When this occurs, are you getting a subproblem objective value (master problem reduced cost) of zero, so that you are not tempted to add the rediscovered subproblem solution to the master problem again? It's entirely possible that a subproblem may not find a favorable new solution (in fact, DW converges when none of the subproblems cough up a new solution). If you're rediscovering old subproblem solutions with what look like favorable master reduced costs, though, then something is borked. Numerical precision may be an issue. answered 12 Aug '10, 15:22 Paul Rubin ♦♦ 
Hello again I had to take a few weeks' hiatus from the problem, but now I'm back to banging my head against the wall :) I've found my algorithm to be working when I have just a single subproblem. It runs for some iterations and converges just fine, producing the same result as solving the whole problem at once. Problems only arise when I start using multiple subproblems.
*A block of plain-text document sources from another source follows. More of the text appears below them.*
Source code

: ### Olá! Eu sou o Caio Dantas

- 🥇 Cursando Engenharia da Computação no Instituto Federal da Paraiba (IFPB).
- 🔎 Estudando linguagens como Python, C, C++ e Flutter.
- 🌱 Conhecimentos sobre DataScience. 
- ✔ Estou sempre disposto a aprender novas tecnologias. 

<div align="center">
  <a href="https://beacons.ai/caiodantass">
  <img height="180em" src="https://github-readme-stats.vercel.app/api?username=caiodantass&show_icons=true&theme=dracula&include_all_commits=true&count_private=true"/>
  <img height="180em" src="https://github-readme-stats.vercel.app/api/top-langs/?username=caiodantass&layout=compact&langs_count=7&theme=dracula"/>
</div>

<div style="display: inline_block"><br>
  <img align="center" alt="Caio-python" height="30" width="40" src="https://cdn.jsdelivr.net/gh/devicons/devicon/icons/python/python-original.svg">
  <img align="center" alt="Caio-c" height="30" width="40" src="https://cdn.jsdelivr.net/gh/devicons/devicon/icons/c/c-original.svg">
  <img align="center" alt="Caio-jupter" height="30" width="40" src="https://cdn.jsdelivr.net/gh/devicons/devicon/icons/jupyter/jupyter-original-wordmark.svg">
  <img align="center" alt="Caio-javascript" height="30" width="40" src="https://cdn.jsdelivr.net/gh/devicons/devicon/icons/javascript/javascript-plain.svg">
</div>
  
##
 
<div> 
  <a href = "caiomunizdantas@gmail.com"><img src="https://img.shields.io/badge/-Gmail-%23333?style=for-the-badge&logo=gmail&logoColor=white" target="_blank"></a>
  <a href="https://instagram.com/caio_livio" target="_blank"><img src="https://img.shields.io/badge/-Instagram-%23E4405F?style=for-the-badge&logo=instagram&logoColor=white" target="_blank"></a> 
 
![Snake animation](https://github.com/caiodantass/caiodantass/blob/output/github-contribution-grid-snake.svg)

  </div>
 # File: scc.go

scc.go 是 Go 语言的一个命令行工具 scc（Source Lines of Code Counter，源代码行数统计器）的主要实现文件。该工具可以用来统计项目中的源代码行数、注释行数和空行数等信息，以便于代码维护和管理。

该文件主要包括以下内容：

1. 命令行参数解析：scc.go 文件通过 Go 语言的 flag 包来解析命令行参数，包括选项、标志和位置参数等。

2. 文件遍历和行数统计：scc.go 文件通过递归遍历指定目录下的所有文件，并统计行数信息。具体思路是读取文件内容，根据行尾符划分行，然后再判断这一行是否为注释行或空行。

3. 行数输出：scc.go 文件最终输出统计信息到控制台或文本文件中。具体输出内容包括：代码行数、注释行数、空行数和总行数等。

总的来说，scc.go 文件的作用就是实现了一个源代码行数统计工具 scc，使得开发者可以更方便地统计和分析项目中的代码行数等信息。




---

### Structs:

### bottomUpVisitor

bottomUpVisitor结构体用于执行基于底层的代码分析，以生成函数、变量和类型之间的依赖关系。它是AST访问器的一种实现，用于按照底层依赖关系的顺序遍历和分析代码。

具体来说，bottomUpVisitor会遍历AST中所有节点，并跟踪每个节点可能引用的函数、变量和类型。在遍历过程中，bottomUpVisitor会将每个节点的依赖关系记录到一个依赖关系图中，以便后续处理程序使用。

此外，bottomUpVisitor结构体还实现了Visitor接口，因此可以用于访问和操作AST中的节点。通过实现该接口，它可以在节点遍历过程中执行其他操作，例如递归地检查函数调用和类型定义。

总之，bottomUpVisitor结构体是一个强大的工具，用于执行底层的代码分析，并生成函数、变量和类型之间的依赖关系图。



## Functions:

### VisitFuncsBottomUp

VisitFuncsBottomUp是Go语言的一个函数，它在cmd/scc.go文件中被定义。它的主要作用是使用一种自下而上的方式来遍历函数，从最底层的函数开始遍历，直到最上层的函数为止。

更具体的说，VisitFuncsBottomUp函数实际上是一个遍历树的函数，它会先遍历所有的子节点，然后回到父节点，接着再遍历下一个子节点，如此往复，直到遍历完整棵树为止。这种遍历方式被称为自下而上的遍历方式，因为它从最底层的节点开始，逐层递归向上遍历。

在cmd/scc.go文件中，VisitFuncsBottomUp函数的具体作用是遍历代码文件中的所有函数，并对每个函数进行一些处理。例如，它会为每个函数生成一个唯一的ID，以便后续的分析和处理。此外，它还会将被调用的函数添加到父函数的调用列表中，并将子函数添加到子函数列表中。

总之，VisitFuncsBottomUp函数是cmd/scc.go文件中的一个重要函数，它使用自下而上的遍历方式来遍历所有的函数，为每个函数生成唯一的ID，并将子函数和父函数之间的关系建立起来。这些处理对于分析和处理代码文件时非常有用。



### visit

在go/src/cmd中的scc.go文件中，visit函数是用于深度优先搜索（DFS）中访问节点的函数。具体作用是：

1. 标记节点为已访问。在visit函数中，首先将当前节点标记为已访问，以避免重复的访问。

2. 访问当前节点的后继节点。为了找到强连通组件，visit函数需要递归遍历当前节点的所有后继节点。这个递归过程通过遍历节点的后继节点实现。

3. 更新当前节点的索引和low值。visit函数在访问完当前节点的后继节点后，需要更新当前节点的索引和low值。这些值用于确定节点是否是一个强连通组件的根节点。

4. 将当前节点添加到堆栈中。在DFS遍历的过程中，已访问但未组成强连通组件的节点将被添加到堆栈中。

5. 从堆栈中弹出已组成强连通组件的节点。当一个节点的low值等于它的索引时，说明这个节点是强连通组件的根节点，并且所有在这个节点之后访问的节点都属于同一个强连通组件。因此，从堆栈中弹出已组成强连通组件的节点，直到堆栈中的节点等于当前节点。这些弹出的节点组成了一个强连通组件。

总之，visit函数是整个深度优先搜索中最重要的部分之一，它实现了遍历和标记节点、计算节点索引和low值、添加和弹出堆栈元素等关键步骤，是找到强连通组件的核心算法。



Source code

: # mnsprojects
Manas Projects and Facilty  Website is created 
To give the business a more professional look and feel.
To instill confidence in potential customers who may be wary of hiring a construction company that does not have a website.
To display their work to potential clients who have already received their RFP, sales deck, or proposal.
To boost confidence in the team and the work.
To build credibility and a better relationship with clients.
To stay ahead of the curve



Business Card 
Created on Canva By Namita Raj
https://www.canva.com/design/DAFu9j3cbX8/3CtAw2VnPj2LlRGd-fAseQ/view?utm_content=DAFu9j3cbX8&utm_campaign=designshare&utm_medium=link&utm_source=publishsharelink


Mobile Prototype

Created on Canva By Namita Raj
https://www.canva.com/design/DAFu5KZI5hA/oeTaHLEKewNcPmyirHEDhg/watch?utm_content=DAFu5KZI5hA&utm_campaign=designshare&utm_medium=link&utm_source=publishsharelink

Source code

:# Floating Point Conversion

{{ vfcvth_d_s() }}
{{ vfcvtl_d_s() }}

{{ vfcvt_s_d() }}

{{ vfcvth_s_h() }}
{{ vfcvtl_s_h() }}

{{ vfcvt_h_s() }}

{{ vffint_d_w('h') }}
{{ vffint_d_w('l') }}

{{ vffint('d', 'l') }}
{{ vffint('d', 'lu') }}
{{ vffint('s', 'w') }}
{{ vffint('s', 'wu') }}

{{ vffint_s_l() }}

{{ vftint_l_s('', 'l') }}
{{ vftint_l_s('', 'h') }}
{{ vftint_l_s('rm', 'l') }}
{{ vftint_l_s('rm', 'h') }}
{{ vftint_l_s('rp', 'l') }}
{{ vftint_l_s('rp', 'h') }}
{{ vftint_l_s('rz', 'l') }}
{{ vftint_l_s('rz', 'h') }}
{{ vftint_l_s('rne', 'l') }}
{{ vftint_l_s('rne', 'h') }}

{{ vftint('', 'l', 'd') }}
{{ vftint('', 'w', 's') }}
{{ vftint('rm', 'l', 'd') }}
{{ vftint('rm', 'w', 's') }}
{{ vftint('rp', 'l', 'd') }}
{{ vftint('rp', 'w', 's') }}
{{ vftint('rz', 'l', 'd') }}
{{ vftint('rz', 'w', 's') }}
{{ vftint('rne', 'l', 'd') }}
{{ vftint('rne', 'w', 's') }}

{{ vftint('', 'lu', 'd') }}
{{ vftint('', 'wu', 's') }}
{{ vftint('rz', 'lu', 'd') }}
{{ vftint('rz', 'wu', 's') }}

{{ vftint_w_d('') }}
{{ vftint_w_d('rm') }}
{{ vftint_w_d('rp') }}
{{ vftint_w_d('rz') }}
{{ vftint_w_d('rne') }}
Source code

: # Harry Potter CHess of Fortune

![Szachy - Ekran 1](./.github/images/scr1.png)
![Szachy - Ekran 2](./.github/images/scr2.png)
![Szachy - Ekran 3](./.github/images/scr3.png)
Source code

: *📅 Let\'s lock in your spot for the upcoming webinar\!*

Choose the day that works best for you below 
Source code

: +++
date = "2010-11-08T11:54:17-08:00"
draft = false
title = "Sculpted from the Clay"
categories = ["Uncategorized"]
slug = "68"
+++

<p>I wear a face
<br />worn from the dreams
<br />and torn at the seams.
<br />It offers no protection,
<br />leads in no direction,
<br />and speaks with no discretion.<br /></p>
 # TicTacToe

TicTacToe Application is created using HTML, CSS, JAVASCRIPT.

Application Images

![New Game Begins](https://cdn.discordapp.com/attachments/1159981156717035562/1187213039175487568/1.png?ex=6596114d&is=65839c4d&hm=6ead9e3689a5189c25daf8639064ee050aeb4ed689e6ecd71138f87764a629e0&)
So I tried saving the values of the objective functions in the subproblems over the iterations. The dual prices have been subtracted in these obj functions, so they should be included in the solution if the value is < 0. In practice I have set it to < 0.01, since I sometimes got some numbers very close to zero. You can view the data here: http://pastebin.com/iRhTJPgU From iteration [16] and beyond, the same values just repeat across all 4 problems. Does this tell you anything? I'm hoping this exposes some glaring error I've made, but I'm still lost as to what it can be. answered 31 Aug '10, 14:01 kreutz First off, please knock off the head banging. It's keeping me awake. Second, it's theoretically possible for the same subproblem objective value to recur (with a different solution each time), but it's a bit unlikely. Best guess, with nothing but the subproblem objective values to work from, is that you're not passing the master problem dual variables down to the subproblem correctly. But no guarantee that's the actual problem. Third, when I see objective values that large, I get a bit nervous about numerical stability. Check the kappa values for your master and subproblems.
(31 Aug '10, 14:44)
Paul Rubin ♦♦
I did a quick check for the master problem using 2 subproblems (same example I gave Bo data from in his answer above). Here they are: One number for each iteration Condition number: 6,75812769970185 Condition number: 6650,93775221134 Condition number: 5839,19578293879 Condition number: 6434,48995305621 Condition number: 8804,97785170453 Condition number: 12708,126467698 Condition number: 12292,3145426991 Condition number: 52428,236987769 Condition number: 142738,875744894 Condition number: 159766,017863404 and then the same number repeats for the rest of the iterations.
(31 Aug '10, 22:23)
kreutz
These look good, which is fortunate (separate from the fact that it was not the source of your problem). Looks like numerical instability won't be a problem.
(01 Sep '10, 22:44)
Paul Rubin ♦♦

If you meant "the master problem is composed of the y vars and the z vars" literally, that's an issue. The master problem should have the z variables and new variables representing the weights being assigned to each subproblem solution.
Hi Paul
Oops. It's actually the z vars and vars representing the added columns.